Durante o anúncio do projeto de lei, o secretário municipal de Saúde, Diogo Ribeiro, ressaltou a relevância da oferta de vacinas.

“Acreditamos que a vacina é a única saída para essa pandemia. Nós estamos trabalhando duro para que o mais rápido possível ela chegue para todos os nova-limenses”, declarou.

O prefeito João Marcelo afirmou que a união de esforços dos poderes públicos será preponderante para as respostas mais rápidas e eficazes no combate à pandemia do novo coronavírus.

“Eu tenho certeza que a prefeitura e a Câmara dos Vereadores vão dar esse importante passo para o nosso município’, frisou.

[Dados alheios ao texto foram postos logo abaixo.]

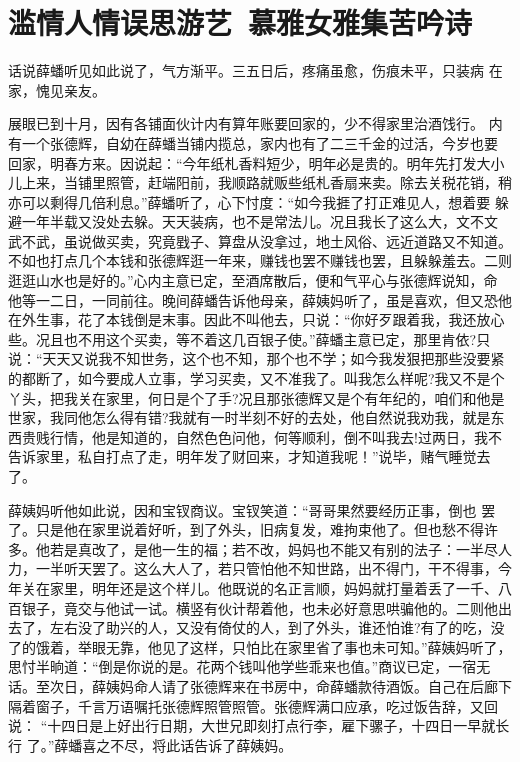 \chapter{滥情人情误思游艺~慕雅女雅集苦吟诗}

话说薛蟠听见如此说了，气方渐平。三五日后，疼痛虽愈，伤痕未平，只装病
在家，愧见亲友。

展眼已到十月，因有各铺面伙计内有算年账要回家的，少不得家里治酒饯行。
内有一个张德辉，自幼在薛蟠当铺内揽总，家内也有了二三千金的过活，今岁也要
回家，明春方来。因说起：“今年纸札香料短少，明年必是贵的。明年先打发大小
儿上来，当铺里照管，赶端阳前，我顺路就贩些纸札香扇来卖。除去关税花销，稍
亦可以剩得几倍利息。”薛蟠听了，心下忖度：“如今我捱了打正难见人，想着要
躲避一年半载又没处去躲。天天装病，也不是常法儿。况且我长了这么大，文不文
武不武，虽说做买卖，究竟戥子、算盘从没拿过，地土风俗、远近道路又不知道。
不如也打点几个本钱和张德辉逛一年来，赚钱也罢不赚钱也罢，且躲躲羞去。二则
逛逛山水也是好的。”心内主意已定，至酒席散后，便和气平心与张德辉说知，命
他等一二日，一同前往。晚间薛蟠告诉他母亲，薛姨妈听了，虽是喜欢，但又恐他
在外生事，花了本钱倒是末事。因此不叫他去，只说：“你好歹跟着我，我还放心
些。况且也不用这个买卖，等不着这几百银子使。”薛蟠主意已定，那里肯依?只
说：“天天又说我不知世务，这个也不知，那个也不学；如今我发狠把那些没要紧
的都断了，如今要成人立事，学习买卖，又不准我了。叫我怎么样呢?我又不是个
丫头，把我关在家里，何日是个了手?况且那张德辉又是个有年纪的，咱们和他是
世家，我同他怎么得有错?我就有一时半刻不好的去处，他自然说我劝我，就是东
西贵贱行情，他是知道的，自然色色问他，何等顺利，倒不叫我去!过两日，我不
告诉家里，私自打点了走，明年发了财回来，才知道我呢！”说毕，赌气睡觉去了。

薛姨妈听他如此说，因和宝钗商议。宝钗笑道：“哥哥果然要经历正事，倒也
罢了。只是他在家里说着好听，到了外头，旧病复发，难拘束他了。但也愁不得许
多。他若是真改了，是他一生的福；若不改，妈妈也不能又有别的法子：一半尽人
力，一半听天罢了。这么大人了，若只管怕他不知世路，出不得门，干不得事，今
年关在家里，明年还是这个样儿。他既说的名正言顺，妈妈就打量着丢了一千、八
百银子，竟交与他试一试。横竖有伙计帮着他，也未必好意思哄骗他的。二则他出
去了，左右没了助兴的人，又没有倚仗的人，到了外头，谁还怕谁?有了的吃，没
了的饿着，举眼无靠，他见了这样，只怕比在家里省了事也未可知。”薛姨妈听了，
思忖半晌道：“倒是你说的是。花两个钱叫他学些乖来也值。”商议已定，一宿无
话。至次日，薛姨妈命人请了张德辉来在书房中，命薛蟠款待酒饭。自己在后廊下
隔着窗子，千言万语嘱托张德辉照管照管。张德辉满口应承，吃过饭告辞，又回说：
“十四日是上好出行日期，大世兄即刻打点行李，雇下骡子，十四日一早就长行
了。”薛蟠喜之不尽，将此话告诉了薛姨妈。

A Frente Nacional de Prefeitos (FNP) iniciou os entendimentos para o consórcio logo após o Supremo Tribunal Federal ter referendado a decisão, por unanimidade, em 24 de fevereiro de 2021, que deu aval aos municípios brasileiros para a aquisição das vacinas. No entendimento da suprema corte, as gestões municipais também possuem competência constitucional para aquisição e fornecimento de vacinas nos casos de descumprimento do Plano Nacional de Imunização pelo Governo Federal, ou insuficiência de doses para imunização da população brasileira.

Ainda nesse sentido, o Congresso Nacional aprovou, em 2 de março deste ano, o Projeto de Lei nº 534/2021, que autoriza a aquisição de vacinas pelos Municípios brasileiros.